Segment Start: Provided data

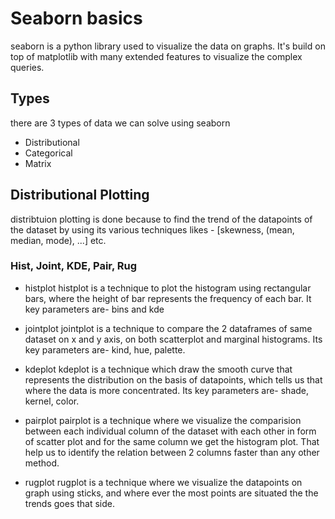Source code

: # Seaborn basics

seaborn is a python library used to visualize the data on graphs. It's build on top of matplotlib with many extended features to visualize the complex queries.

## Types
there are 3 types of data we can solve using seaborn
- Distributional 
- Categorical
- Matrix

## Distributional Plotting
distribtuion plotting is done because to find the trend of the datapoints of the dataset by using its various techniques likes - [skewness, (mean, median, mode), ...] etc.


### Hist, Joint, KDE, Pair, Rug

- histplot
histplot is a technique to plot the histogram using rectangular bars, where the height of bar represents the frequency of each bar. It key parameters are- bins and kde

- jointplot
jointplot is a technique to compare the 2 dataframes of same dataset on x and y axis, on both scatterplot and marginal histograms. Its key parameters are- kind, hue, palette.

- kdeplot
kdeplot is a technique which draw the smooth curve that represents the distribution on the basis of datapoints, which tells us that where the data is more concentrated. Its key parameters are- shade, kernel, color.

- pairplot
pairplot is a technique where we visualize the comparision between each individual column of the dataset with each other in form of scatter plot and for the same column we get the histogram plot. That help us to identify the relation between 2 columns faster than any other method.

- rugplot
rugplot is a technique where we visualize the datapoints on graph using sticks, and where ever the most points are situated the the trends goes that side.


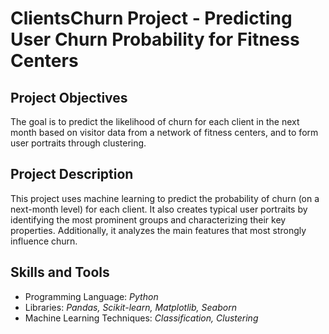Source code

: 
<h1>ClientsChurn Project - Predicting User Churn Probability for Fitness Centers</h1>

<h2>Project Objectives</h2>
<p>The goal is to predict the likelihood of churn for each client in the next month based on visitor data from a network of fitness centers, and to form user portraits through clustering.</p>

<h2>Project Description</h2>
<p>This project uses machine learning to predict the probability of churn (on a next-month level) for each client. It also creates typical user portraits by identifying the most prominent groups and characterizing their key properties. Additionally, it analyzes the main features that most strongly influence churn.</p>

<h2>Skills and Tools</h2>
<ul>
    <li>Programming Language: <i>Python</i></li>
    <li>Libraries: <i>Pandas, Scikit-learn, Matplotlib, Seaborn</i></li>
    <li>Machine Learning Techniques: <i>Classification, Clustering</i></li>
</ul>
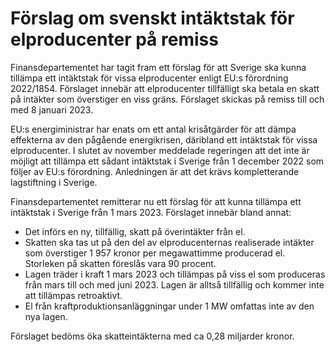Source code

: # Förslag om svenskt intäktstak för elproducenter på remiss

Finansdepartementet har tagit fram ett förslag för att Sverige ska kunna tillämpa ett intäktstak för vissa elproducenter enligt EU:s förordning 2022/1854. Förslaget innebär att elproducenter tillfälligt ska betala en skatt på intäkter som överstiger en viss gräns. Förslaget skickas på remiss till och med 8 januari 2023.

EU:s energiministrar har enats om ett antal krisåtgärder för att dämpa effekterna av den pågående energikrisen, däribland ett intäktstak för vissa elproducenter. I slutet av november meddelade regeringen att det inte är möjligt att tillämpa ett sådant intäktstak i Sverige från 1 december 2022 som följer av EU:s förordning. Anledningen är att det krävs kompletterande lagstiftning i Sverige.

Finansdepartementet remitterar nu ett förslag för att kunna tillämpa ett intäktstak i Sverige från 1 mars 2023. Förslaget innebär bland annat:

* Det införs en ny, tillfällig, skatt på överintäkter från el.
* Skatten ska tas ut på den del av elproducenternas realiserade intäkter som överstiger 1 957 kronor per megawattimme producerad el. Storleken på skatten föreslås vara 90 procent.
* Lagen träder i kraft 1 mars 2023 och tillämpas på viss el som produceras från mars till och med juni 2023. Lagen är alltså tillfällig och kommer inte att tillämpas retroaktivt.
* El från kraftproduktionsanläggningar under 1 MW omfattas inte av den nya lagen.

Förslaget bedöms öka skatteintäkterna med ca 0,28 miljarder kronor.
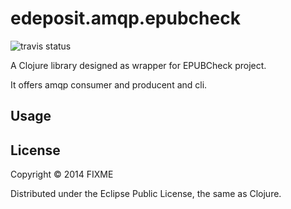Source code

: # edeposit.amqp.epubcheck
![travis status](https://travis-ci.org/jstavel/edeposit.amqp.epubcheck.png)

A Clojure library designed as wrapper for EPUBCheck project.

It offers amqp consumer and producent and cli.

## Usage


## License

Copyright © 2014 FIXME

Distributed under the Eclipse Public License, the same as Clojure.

Segment End: Provided data

## Exercise aim
Write down how many lines in the data contain "Distributional". Add nothing else.

## Written answer
2